In 1937, he married actress Dorothy Mary Lang, who died in 1989. Innes's great love and experience of the sea as a yachtsman, was reflected in many of his novels, as well as his interest in metallurgy. Hammond and his wife both travelled in and raced their yachts Triune of Troy and Mary Deare. They lived together in Suffolk for many years, in the village of Kersey.

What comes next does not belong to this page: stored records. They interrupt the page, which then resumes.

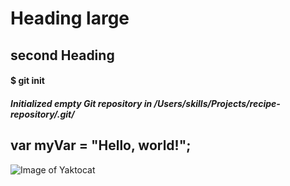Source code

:  # Heading large
 ## second Heading

#### $ git init
##### Initialized empty Git repository in /Users/skills/Projects/recipe-repository/.git/

 ## var myVar = "Hello, world!";

 ![Image of Yaktocat](https://octodex.github.com/images/yaktocat.png)
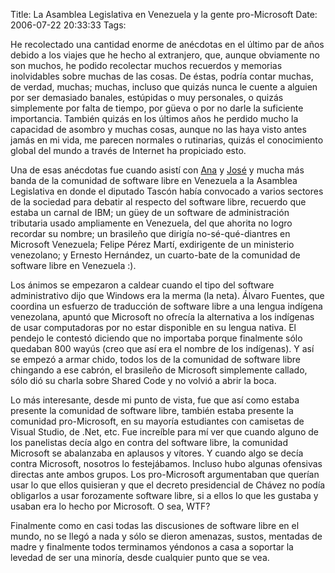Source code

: Title: La Asamblea Legislativa en Venezuela y la gente pro-Microsoft
Date: 2006-07-22 20:33:33
Tags: 

<p>He recolectado una cantidad enorme de anécdotas en el último par de años debido a los viajes que he hecho al extranjero, que, aunque obviamente no son muchos, he podido recolectar muchos recuerdos y memorias inolvidables sobre muchas de las cosas. De éstas, podría contar muchas, de verdad, muchas; muchas, incluso que quizás nunca le cuente a alguien por ser demasiado banales, estúpidas o muy personales, o quizás simplemente por falta de tiempo, por güeva o por no darle la suficiente importancia. También quizás en los últimos años he perdido mucho la capacidad de asombro y muchas cosas, aunque no las haya visto antes jamás en mi vida, me parecen normales o rutinarias, quizás el conocimiento global del mundo a través de Internet ha propiciado esto.</p>

<p>Una de esas anécdotas fue cuando asistí con <a target="_blank" href="http://www.anaisabel.net">Ana</a> y <a target="_blank" href="http://bureado.com.ve">José</a> y mucha más banda de la comunidad de software libre en Venezuela a la Asamblea Legislativa en donde el diputado Tascón había convocado a varios sectores de la sociedad para debatir al respecto del software libre, recuerdo que estaba un carnal de IBM; un güey de un software de administración tributaria usado ampliamente en Venezuela, del que ahorita no logro recordar su nombre; un brasileño que dirigía no-sé-qué-diantres en Microsoft Venezuela; Felipe Pérez Martí, exdirigente de un ministerio venezolano; y Ernesto Hernández, un cuarto-bate de la comunidad de software libre en Venezuela :).</p>

<p>Los ánimos se empezaron a caldear cuando el tipo del software administrativo dijo que Windows era la merma (la neta). Álvaro Fuentes, que coordina un esfuerzo de traducción de software libre a una lengua indígena venezolana, apuntó que Microsoft no ofrecía la alternativa a los indígenas de usar computadoras por no estar disponible en su lengua nativa. El pendejo le contestó diciendo que no importaba porque finalmente sólo quedaban 800 wayús (creo que así era el nombre de los indígenas). Y así se empezó a armar chido, todos los de la comunidad de software libre chingando a ese cabrón, el brasileño de Microsoft simplemente callado, sólo dió su charla sobre Shared Code y no volvió a abrir la boca.</p>

<p>Lo más interesante, desde mi punto de vista, fue que así como estaba presente la comunidad de software libre, también estaba presente la comunidad pro-Microsoft, en su mayoría estudiantes con camisetas de Visual Studio, de .Net, etc. Fue increíble para mí ver que cuando alguno de los panelistas decía algo en contra del software libre, la comunidad Microsoft se abalanzaba en aplausos y vítores. Y cuando algo se decía contra Microsoft, nosotros lo festejábamos. Incluso hubo algunas ofensivas directas ante ambos grupos. Los pro-Microsoft argumentaban que querían usar lo que ellos quisieran y que el decreto presidencial de Chávez no podía obligarlos a usar forozamente software libre, si a ellos lo que les gustaba y usaban era lo hecho por Microsoft. O sea, WTF?</p>

<p>Finalmente como en casi todas las discusiones de software libre en el mundo, no se llegó a nada y sólo se dieron amenazas, sustos, mentadas de madre y finalmente todos terminamos yéndonos a casa a soportar la levedad de ser una minoría, desde cualquier punto que se vea.</p>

After their deaths, they left the bulk of their estate and all of their Public Lending Rights to the Association of Sea Training Organisations, to enable young people to gain training and experience in sailing the element they both loved.

In 1978, Hammond Innes was appointed a Commander of the Order of the British Empire (CBE) for his services to literature.

==Bibliography==

===Novels===
- The Doppelganger (1936)
- Air Disaster (1937)
- Sabotage Broadcast (1938)
- All Roads Lead to Friday (1939)
- Wreckers Must Breathe (also published in the U.S. as Trapped) (1940)
- The Trojan Horse (1940)
- Attack Alarm (1941)
- Dead and Alive (1946)
- Killer Mine (1947)
- The Lonely Skier (also published in the U.S. as Fire in the Snow) (1947)
- The Blue Ice (1948)
- Maddon's Rock (also published in the U.S. as Gale Warning) (1948)
- The White South (also published in the U.S. as The Survivors) (1949)
- The Angry Mountain (1950)
- Air Bridge (1951)
- Campbell's Kingdom (1952)
- The Strange Land (also published in the U.S. as The Naked Land) (1954)
- The Mary Deare (also published in the U.S. as The Wreck of the Mary Deare) (1956)
- The Land God Gave to Cain (1958)
- The Doomed Oasis (1960)
- Atlantic Fury (1962)
- The Strode Venturer (1965)
- Levkas Man (1971), adapted for television as Levkas Man (1981)
- Golden Soak (1973), adapted for television as Golden Soak
- North Star (1974)
- The Big Footprints (1977)
- The Last Voyage: Captain Cook's Lost Diary (fictionalised account of Captain Cook's third and last voyage) (1978)
- Solomon's Seal (1980)
- The Black Tide (1982)
- High Stand (1985)
- Medusa (1988)
- Isvik (1991)
- Target Antarctica (1993)
- Delta Connection (1996)

===Books for children (as Ralph Hammond)===
- Cocos Gold (1950)
- Isle of Strangers (1951)
- Saracen's Tower (1952)
- Black Gold on the Double Diamond (1953)

===Non-fiction===
- "Harvest of Journeys" (1960)
- Scandinavia (1963)
- Sea and Islands (1967)
- "The Conquistadors" (1969)
- Hammond Innes Introduces Australia. Andre Deutsch. 1971.